» Given records:
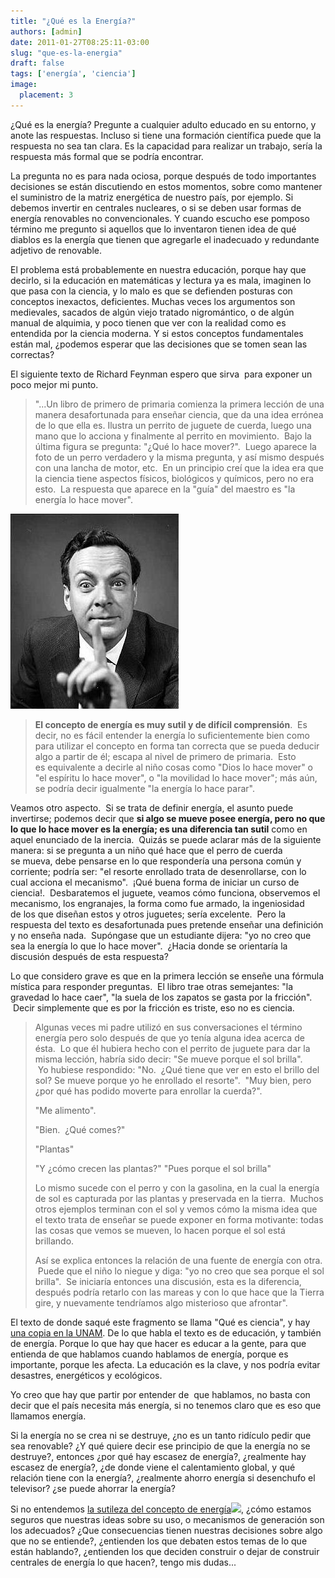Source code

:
 ```yaml
---
title: "¿Qué es la Energía?"
authors: [admin]
date: 2011-01-27T08:25:11-03:00
slug: "que-es-la-energia"
draft: false
tags: ['energía', 'ciencia']
image:
  placement: 3
---
```


¿Qué es la energía? Pregunte a cualquier adulto educado en su entorno, y
anote las respuestas. Incluso si tiene una formación científica puede
que la respuesta no sea tan clara. Es la capacidad para realizar un
trabajo, sería la respuesta más formal que se podría encontrar.

La pregunta no es para nada ociosa, porque
después
de todo importantes decisiones se están discutiendo en estos momentos,
sobre como mantener el suministro de la matriz energética de nuestro
país, por ejemplo. Si debemos invertir en centrales nucleares, o si se
deben usar formas de energía renovables no convencionales. Y cuando
escucho ese pomposo término me pregunto si aquellos que lo inventaron
tienen idea de qué diablos es la energía que tienen que agregarle el
inadecuado y redundante adjetivo de renovable.

El problema está probablemente en nuestra educación, porque hay que
decirlo, si la educación en matemáticas y lectura ya es mala, imaginen
lo que pasa con la ciencia, y lo malo es que se defienden posturas con
conceptos inexactos, deficientes. Muchas veces los argumentos son
medievales, sacados de algún viejo tratado nigromántico, o de algún
manual de alquimia, y poco tienen que ver con la realidad como es
entendida por la ciencia moderna. Y si estos conceptos fundamentales
están mal, ¿podemos esperar que las decisiones que se tomen sean las
correctas?

El siguiente texto de Richard Feynman espero que sirva  para exponer un
poco mejor mi punto.


> "\...Un libro de primero de primaria comienza la primera lección
> de una manera desafortunada para enseñar ciencia, que da una idea
> errónea de lo que ella es. Ilustra un perrito de juguete de cuerda,
> luego una mano que lo acciona y finalmente al perrito en movimiento.
>  Bajo la última figura se pregunta: "¿Qué lo hace mover?".
>  Luego aparece la foto de un perro verdadero y la misma pregunta, y
> así mismo después con una lancha de motor, etc.  En un principio creí
> que la idea era que la ciencia tiene aspectos físicos, biológicos y
> químicos, pero no era esto.  La respuesta que aparece en la "guía"
> del maestro es "la energía lo hace mover".

![](feynman.jpg)

> **El concepto de energía es muy sutil y de difícil comprensión**.  Es
> decir, no es fácil entender la energía lo suficientemente bien como
> para utilizar el concepto en forma tan correcta que se pueda deducir
> algo a partir de él; escapa al nivel de primero de primaria.  Esto
> es equivalente a decirle al niño cosas como "Dios lo hace mover" o
> "el espíritu lo hace mover", o "la movilidad lo hace mover"; más
> aún, se podría decir igualmente "la energía lo hace parar".

Veamos otro aspecto.  Si se trata de definir energía, el asunto puede
invertirse; podemos decir que **si algo se mueve posee energía, pero no
que lo que lo hace mover es la energía; es una diferencia tan sutil**
como en aquel enunciado de la inercia.  Quizás se puede aclarar más de
la siguiente manera: si se pregunta a un niño qué hace que el perro de
cuerda se mueva, debe pensarse en lo que respondería una persona común y
corriente; podría ser: "el resorte enrollado trata de desenrollarse,
con lo cual acciona el mecanismo".  ¡Qué buena forma de iniciar un
curso de ciencia!.  Desbaratemos el juguete, veamos cómo
funciona, observemos el mecanismo, los engranajes, la forma como fue
armado, la ingeniosidad de los que diseñan estos y otros juguetes; sería
excelente.  Pero la respuesta del texto es desafortunada pues pretende
enseñar una definición y no enseña nada.  Supóngase que un estudiante
dijera: "yo no creo que sea la energía lo que lo hace mover".  ¿Hacia
donde se orientaría la discusión después de esta respuesta?

Lo que considero grave es que en la primera lección se enseñe una
fórmula mística para responder preguntas.  El libro trae otras
semejantes: "la gravedad lo hace caer", "la suela de los zapatos se
gasta por la fricción".  Decir simplemente que es por la fricción es
triste, eso no es ciencia.

> Algunas veces mi padre utilizó en sus conversaciones el término
> energía pero solo después de que yo tenía alguna idea acerca de ésta.
>  Lo que él hubiera hecho con el perrito de juguete para dar la misma
> lección, habría sido decir: "Se mueve porque el sol brilla".
>  Yo hubiese respondido: "No.  ¿Qué tiene que ver en esto el brillo
> del sol? Se mueve porque yo he enrollado el resorte".  "Muy bien,
> pero ¿por qué has podido moverte para enrollar la cuerda?".
>
> "Me alimento".
>
> "Bien.  ¿Qué comes?"
> 
> "Plantas"
>
> "Y ¿cómo crecen las plantas?" "Pues porque el sol brilla"
>
> Lo mismo sucede con el perro y con la gasolina, en la cual la energía de
sol es capturada por las plantas y preservada en la tierra.  Muchos
otros ejemplos terminan con el sol y vemos cómo la misma idea que el
texto trata de enseñar se puede exponer en forma motivante: todas las
cosas que vemos se mueven, lo hacen porque el sol está brillando.
>
> Así se explica entonces la relación de una fuente de energía con otra.
 Puede que el niño lo niegue y diga: "yo no creo que sea porque el sol
brilla".  Se iniciaría entonces una discusión, esta es la diferencia,
después podría retarlo con las mareas y con lo que hace que la Tierra
gire, y nuevamente tendríamos algo misterioso que afrontar".

El texto de donde saqué este fragmento se llama "Qué es ciencia", y
hay [una copia en la UNAM](https://www.cneq.unam.mx/cursos_diplomados/diplomados/medio_superior/SEIEM/1a/02/00/02_material/01_tacuba/03_cono_fis/archivos/QUE%20ES%20CIENCIA.pdf).
De lo que habla el texto es de educación, y también de energía. Porque
lo que hay que hacer es educar a la gente, para que entienda de que
hablamos cuando hablamos de energía, porque es importante, porque les
afecta. La educación es la clave, y nos podría evitar desastres,
energéticos y ecológicos.

Yo creo que hay que partir por entender de  que hablamos, no basta con
decir que el país necesita más energía, si no tenemos claro que es eso
que llamamos energía.

Si la energía no se crea ni se destruye, ¿no es un tanto ridículo pedir
que sea renovable? ¿Y qué quiere decir ese principio de que la energía
no se destruye?, entonces ¿por qué hay escasez de energía?, ¿realmente
hay escasez de energía?, ¿de donde viene el calentamiento global, y qué
relación tiene con la energía?, ¿realmente ahorro energía si desenchufo
el televisor? ¿se puede ahorrar la energía?

Si no entendemos [la sutileza del concepto de energía](https://www.amazon.com/gp/product/B0041OTADO?ie=UTF8&tag=lanaturaledel-20&linkCode=as2&camp=1789&creative=9325&creativeASIN=B0041OTADO)![](https://www.assoc-amazon.com/e/ir?t=lanaturaledel-20&l=as2&o=1&a=B0041OTADO),
¿cómo estamos seguros que nuestras ideas sobre su uso, o mecanismos de
generación son los adecuados? ¿Que consecuencias tienen nuestras
decisiones sobre algo que no se entiende?, ¿entienden los que debaten
estos temas de lo que están hablando?, ¿entienden los que deciden
construir o dejar de construir centrales de energía lo que hacen?, tengo
mis dudas\...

» Work request: In the records above, locate every line with the string "enrollado" and copy it.

» Reply to the exercise:
corriente; podría ser: "el resorte enrollado trata de desenrollarse,
> del sol? Se mueve porque yo he enrollado el resorte".  "Muy bien,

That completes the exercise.